Anticoagulant cessation following atrial fibrillation ablation: limits of the ECG-guided approach.

Expert Rev Cardiovasc Ther 2017 Jun 29;15(6):473-479. Epub 2017 May 29.

a Division of Cardiology, Department of Medical Sciences, Città della Salute e della Scienza Hospital , University of Turin , Turin , Italy.

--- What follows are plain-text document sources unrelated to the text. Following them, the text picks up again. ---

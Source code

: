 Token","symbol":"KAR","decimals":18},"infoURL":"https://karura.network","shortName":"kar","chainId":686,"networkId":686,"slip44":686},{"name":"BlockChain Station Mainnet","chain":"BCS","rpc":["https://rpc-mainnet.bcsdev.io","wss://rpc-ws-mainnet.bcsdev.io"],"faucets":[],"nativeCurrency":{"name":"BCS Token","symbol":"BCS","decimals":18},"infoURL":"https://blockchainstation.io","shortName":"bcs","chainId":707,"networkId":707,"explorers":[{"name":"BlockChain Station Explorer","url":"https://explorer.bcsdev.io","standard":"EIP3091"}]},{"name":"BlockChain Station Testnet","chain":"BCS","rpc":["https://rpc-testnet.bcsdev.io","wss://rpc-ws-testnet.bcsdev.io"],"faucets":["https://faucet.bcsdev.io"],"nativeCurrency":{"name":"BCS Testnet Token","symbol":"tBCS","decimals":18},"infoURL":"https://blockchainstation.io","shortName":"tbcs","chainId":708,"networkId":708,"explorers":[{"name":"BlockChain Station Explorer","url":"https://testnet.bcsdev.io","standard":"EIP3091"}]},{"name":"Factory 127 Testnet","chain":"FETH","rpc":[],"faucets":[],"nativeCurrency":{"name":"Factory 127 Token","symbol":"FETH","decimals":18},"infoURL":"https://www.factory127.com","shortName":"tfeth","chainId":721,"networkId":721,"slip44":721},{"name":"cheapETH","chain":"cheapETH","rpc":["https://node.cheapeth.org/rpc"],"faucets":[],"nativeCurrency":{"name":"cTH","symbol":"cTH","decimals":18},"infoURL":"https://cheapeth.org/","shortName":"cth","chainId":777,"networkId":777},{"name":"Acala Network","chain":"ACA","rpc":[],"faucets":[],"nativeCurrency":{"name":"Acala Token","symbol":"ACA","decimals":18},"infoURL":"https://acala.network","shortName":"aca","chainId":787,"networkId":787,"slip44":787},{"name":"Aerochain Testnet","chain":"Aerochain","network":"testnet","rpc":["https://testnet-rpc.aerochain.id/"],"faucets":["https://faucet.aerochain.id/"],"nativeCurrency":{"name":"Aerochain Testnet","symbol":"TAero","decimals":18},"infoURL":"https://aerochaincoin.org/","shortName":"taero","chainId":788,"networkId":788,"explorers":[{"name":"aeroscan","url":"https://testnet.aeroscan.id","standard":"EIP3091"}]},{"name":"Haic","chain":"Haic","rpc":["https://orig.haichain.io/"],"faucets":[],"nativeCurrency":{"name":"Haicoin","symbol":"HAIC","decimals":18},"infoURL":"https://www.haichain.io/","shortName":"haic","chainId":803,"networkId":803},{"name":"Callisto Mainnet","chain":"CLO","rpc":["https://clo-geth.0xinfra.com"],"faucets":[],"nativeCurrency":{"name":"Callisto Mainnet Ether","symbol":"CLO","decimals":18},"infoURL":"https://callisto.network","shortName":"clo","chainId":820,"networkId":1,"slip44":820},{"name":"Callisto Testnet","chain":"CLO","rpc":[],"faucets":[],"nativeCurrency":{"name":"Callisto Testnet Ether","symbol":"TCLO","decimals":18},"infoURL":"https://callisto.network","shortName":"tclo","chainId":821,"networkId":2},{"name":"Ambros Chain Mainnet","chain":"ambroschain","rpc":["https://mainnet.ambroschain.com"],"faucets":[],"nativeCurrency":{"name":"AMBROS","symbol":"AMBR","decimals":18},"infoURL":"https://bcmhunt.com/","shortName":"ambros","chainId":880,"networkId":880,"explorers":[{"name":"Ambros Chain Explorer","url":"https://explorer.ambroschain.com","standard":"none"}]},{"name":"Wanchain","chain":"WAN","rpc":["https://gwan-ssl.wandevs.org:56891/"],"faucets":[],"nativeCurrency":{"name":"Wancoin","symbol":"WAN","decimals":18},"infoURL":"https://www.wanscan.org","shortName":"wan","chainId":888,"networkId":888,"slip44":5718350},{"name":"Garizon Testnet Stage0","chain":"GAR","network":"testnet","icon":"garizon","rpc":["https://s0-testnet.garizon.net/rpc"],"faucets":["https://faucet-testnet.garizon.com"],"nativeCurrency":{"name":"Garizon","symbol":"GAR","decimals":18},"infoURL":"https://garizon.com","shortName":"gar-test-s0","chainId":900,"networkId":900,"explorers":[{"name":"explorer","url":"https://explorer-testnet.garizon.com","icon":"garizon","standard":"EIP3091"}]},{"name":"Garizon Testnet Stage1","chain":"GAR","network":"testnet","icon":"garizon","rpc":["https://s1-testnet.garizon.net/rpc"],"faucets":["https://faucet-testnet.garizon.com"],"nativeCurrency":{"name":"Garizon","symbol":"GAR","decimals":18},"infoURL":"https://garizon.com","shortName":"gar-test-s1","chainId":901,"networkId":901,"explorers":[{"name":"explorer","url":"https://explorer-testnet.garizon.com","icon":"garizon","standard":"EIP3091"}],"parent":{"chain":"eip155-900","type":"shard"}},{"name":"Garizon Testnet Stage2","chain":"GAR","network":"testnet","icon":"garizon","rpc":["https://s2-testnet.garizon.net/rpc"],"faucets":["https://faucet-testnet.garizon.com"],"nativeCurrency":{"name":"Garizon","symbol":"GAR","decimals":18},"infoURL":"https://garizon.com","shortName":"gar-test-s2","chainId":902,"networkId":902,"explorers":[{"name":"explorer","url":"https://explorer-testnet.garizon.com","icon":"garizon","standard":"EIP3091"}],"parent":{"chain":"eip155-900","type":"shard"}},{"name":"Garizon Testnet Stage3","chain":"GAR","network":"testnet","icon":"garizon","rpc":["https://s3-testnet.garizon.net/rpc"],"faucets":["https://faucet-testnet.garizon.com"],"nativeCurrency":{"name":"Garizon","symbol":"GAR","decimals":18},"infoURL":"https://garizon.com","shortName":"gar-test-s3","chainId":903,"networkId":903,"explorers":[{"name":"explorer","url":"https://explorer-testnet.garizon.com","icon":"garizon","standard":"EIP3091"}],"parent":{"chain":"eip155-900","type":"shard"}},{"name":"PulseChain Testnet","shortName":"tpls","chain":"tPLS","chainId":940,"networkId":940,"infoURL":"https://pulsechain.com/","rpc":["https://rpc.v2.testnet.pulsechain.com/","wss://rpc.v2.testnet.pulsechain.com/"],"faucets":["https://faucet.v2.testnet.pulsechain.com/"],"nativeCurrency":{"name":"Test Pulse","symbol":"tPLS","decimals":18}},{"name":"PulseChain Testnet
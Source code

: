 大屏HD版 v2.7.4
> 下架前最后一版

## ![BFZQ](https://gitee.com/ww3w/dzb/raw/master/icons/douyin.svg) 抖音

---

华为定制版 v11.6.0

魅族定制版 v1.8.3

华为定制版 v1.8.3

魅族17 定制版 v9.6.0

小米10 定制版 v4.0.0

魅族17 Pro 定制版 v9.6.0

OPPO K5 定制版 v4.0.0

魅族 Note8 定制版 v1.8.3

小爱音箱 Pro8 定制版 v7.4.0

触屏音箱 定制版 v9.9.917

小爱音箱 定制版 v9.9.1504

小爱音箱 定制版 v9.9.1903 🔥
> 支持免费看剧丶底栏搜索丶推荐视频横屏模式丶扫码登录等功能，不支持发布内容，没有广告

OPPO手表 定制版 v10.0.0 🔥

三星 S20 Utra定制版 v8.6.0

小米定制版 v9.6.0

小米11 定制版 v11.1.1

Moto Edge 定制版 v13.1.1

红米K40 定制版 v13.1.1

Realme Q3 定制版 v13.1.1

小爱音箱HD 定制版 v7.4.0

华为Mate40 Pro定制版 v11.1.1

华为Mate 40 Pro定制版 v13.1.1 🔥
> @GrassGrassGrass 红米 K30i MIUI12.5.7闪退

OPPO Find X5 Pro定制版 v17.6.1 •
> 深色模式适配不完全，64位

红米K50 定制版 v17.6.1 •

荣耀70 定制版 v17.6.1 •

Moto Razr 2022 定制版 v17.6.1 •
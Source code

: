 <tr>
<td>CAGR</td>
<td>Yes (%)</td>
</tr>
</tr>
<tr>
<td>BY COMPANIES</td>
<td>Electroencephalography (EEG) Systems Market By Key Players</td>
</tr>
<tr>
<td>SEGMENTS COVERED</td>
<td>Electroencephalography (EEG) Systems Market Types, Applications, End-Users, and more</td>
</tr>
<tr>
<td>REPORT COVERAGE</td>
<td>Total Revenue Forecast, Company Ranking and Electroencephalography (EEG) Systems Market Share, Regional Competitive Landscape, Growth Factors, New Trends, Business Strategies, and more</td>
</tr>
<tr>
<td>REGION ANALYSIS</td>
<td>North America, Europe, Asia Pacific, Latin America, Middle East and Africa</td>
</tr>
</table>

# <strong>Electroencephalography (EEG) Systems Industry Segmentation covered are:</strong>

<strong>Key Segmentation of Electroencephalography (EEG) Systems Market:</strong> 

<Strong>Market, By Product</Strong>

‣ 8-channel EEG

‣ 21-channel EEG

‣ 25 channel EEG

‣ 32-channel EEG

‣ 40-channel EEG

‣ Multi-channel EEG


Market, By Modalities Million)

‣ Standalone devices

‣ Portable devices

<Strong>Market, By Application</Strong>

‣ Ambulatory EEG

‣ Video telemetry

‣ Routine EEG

Introduction: Long-term cessation of oral anticoagulation (OAC) following successful catheter or surgical ablation of atrial fibrillation (AF) is debated. Usually, in the presence of sinus rhythm at serial ECG recordings, the CHADS2, CHA2DS2VASc, and HAS-BLED scores are adopted to guide decision regarding OAC management. Areas covered: The safety of OAC cessation in patients without recurrent AF but with historically elevated risk for thromboembolism remains largely unknown. Taking the cue from two clinical cases, we provide an updated summary of the latest evidence regarding how to manage OAC after a successful atrial fibrillation ablation. Expert commentary: The present clinical perspective suggests that, at least within patients with severely enlarged left atrium, previous cardiac surgery and catheter or surgical AF ablation, especially if repeated, assessment of atrial contractility by transthoracic echocardiography should be performed before discontinuing OAC in patients who maintain sinus rhythm, confirmed by serial ECG or Holter monitorings.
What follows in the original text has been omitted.